#### Provided records ####
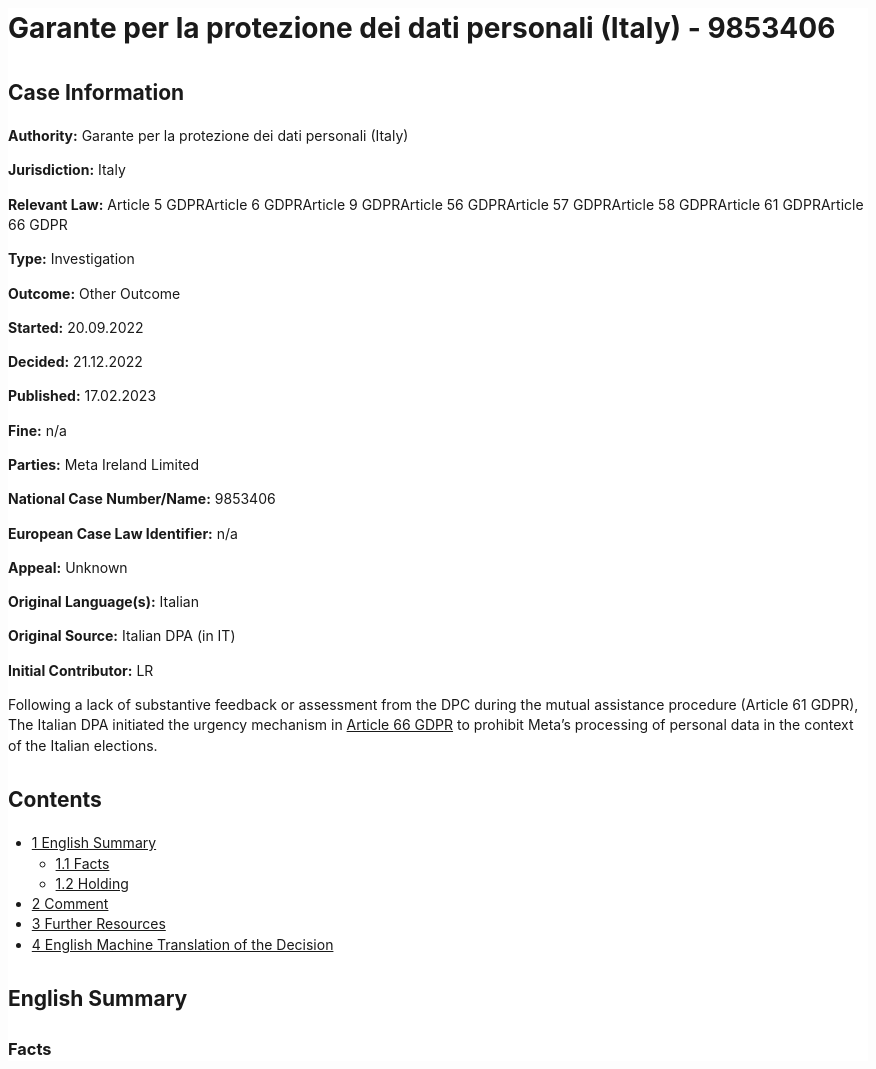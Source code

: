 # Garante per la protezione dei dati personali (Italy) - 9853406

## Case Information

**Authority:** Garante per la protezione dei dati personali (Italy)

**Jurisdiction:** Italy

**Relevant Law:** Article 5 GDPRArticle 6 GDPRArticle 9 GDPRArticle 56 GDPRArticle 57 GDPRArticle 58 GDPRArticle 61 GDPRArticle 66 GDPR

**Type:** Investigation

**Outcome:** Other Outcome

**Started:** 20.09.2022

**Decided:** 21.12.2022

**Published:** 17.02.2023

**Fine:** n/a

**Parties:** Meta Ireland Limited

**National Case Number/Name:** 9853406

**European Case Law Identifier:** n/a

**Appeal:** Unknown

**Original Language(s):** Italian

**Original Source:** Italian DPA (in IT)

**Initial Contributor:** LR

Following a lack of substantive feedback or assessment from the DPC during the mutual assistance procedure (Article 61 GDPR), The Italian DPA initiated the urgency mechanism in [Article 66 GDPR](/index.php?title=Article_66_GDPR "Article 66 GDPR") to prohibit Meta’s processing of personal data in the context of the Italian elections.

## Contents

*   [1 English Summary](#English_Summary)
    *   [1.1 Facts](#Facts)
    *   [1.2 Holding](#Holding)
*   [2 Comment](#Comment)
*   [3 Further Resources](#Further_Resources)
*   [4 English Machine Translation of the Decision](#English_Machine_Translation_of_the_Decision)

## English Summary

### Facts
####
#### Provided records ####
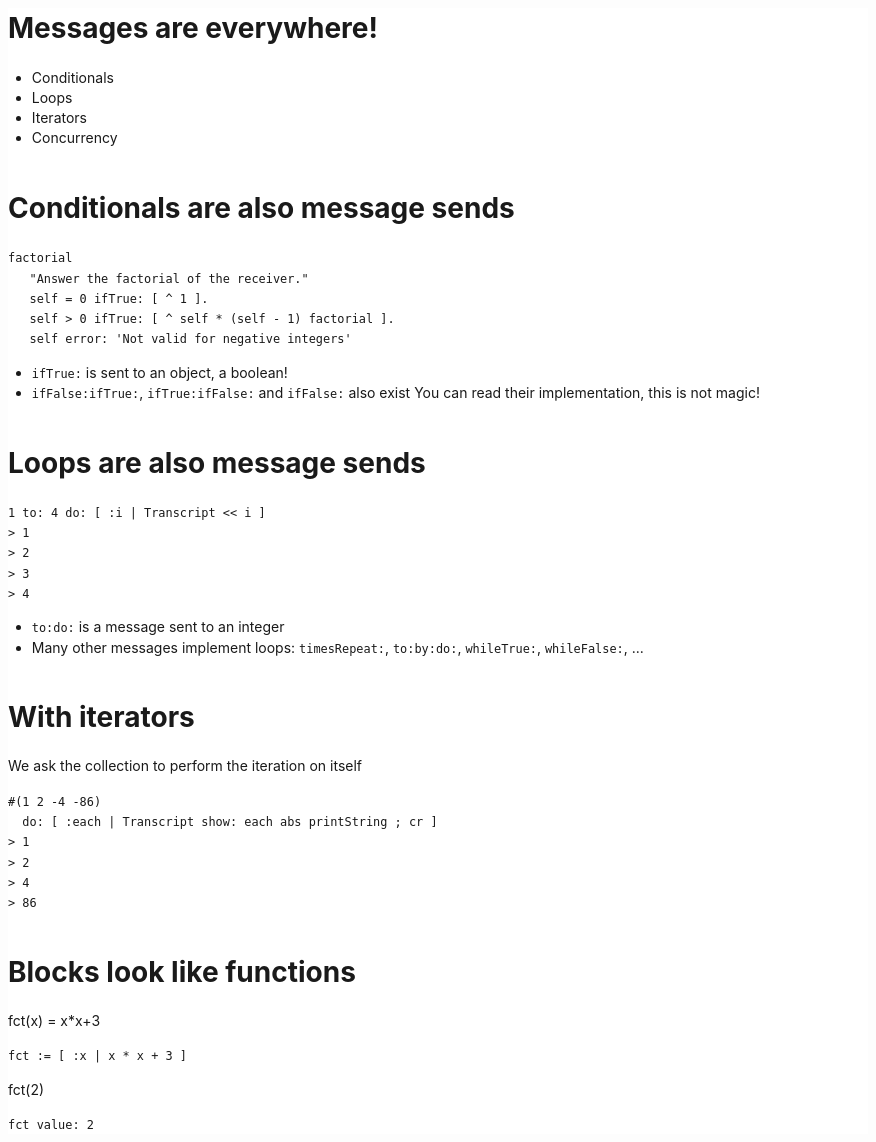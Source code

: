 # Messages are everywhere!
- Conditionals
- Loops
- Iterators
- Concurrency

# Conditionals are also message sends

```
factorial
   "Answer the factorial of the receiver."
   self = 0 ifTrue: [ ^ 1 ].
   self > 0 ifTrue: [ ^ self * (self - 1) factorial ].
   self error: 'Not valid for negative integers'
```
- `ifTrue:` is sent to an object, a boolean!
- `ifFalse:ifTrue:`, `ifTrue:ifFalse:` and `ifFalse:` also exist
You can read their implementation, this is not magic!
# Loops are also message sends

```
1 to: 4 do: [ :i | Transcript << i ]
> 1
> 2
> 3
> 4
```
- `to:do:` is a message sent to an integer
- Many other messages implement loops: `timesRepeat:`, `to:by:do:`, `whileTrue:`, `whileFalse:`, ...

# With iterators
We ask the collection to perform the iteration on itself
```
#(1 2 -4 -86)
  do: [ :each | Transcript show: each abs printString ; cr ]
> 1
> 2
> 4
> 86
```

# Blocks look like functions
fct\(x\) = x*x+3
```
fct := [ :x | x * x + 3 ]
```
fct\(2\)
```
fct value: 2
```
####
#### Provided records ####
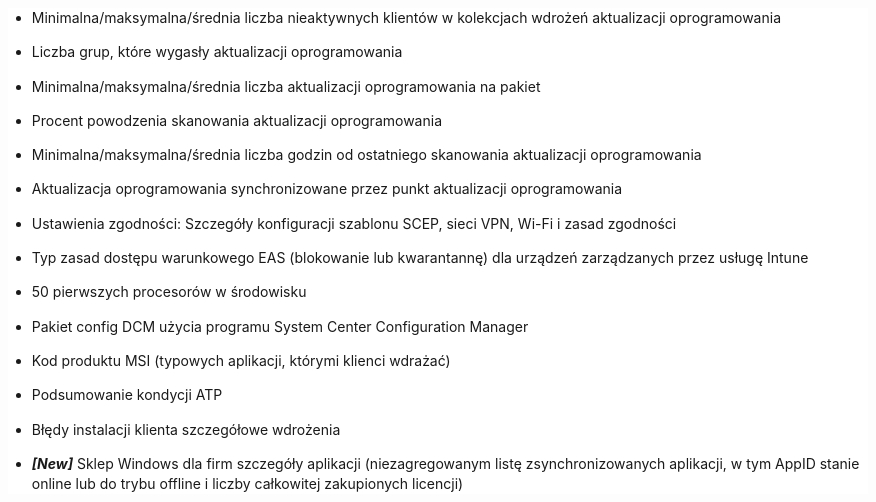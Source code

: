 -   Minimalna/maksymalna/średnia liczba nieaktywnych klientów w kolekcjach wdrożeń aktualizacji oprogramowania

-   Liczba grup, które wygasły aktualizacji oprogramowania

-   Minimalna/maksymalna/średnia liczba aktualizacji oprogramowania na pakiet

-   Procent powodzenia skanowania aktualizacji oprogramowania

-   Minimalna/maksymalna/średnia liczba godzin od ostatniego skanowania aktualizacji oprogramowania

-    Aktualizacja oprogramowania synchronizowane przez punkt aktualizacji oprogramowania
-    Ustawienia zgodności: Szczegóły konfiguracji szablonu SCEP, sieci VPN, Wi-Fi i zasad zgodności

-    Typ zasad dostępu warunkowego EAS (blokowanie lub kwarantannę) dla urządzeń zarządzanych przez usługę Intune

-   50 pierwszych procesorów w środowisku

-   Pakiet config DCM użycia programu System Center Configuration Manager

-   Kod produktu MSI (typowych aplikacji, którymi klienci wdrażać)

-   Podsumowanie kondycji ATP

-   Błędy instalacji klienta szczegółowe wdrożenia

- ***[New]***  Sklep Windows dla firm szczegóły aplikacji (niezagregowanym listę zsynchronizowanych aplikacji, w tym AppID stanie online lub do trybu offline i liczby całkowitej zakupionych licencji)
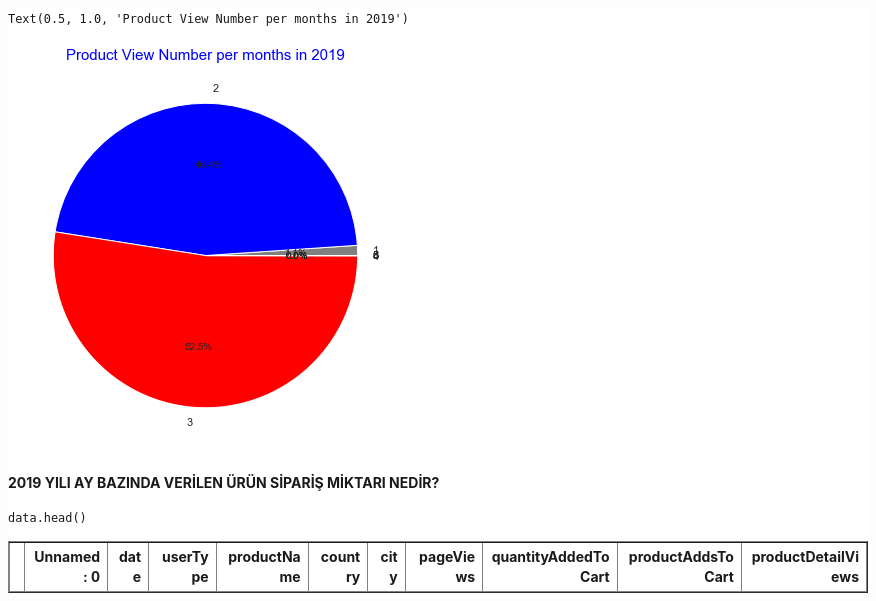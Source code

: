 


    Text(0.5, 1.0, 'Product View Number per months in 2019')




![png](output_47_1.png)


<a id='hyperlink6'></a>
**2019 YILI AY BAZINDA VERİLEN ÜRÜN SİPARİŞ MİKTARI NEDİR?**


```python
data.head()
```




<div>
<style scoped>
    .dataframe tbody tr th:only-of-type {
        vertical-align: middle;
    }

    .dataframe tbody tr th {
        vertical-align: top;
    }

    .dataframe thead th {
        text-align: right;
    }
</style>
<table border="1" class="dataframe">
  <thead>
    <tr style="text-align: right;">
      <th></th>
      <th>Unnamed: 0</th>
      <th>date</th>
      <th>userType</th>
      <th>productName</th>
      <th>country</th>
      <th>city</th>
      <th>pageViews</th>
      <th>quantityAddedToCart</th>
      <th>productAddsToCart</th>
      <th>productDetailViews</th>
####
__What you need to do__. Your answer should consist solely of the lines above from the line with "wygasły aktualizacji oprogramowania" to the line with "powodzenia skanowania aktualizacji oprogramowania", both included, reproduced exactly.

__Problem solution__.
-   Liczba grup, które wygasły aktualizacji oprogramowania

-   Minimalna/maksymalna/średnia liczba aktualizacji oprogramowania na pakiet

-   Procent powodzenia skanowania aktualizacji oprogramowania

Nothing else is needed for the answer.